What the task asks: Give the lines again, unchanged, starting with the line containing "- Integration with" and ending with the last line of the data below.

Saved data entries:

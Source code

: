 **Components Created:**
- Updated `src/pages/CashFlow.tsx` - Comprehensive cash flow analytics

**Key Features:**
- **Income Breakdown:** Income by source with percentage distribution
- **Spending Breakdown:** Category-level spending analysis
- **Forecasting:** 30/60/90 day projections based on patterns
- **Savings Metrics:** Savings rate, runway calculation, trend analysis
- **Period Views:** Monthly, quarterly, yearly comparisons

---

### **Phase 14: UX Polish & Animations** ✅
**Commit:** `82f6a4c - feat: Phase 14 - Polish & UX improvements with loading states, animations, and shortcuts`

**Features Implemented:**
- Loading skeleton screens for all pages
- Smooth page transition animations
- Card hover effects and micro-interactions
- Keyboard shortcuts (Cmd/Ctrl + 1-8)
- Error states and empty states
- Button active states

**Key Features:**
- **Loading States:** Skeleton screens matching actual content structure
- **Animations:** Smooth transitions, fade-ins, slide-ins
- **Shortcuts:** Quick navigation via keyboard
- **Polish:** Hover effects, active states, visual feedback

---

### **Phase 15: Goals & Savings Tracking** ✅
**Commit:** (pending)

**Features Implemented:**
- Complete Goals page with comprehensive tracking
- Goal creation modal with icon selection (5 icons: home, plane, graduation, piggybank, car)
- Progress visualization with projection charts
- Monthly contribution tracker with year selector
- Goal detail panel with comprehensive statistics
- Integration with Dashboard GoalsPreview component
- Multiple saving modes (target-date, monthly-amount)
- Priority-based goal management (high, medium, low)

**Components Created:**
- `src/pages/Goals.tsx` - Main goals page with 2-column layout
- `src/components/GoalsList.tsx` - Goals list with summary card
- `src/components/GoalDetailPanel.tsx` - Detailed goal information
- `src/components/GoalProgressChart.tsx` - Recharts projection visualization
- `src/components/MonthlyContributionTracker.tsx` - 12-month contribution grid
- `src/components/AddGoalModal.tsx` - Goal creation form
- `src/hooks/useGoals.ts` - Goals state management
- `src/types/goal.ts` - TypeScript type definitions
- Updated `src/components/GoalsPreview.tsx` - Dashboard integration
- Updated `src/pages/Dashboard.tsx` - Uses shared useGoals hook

Reply to the task:
- Integration with Dashboard GoalsPreview component
- Multiple saving modes (target-date, monthly-amount)
- Priority-based goal management (high, medium, low)

**Components Created:**
- `src/pages/Goals.tsx` - Main goals page with 2-column layout
- `src/components/GoalsList.tsx` - Goals list with summary card
- `src/components/GoalDetailPanel.tsx` - Detailed goal information
- `src/components/GoalProgressChart.tsx` - Recharts projection visualization
- `src/components/MonthlyContributionTracker.tsx` - 12-month contribution grid
- `src/components/AddGoalModal.tsx` - Goal creation form
- `src/hooks/useGoals.ts` - Goals state management
- `src/types/goal.ts` - TypeScript type definitions
- Updated `src/components/GoalsPreview.tsx` - Dashboard integration
- Updated `src/pages/Dashboard.tsx` - Uses shared useGoals hook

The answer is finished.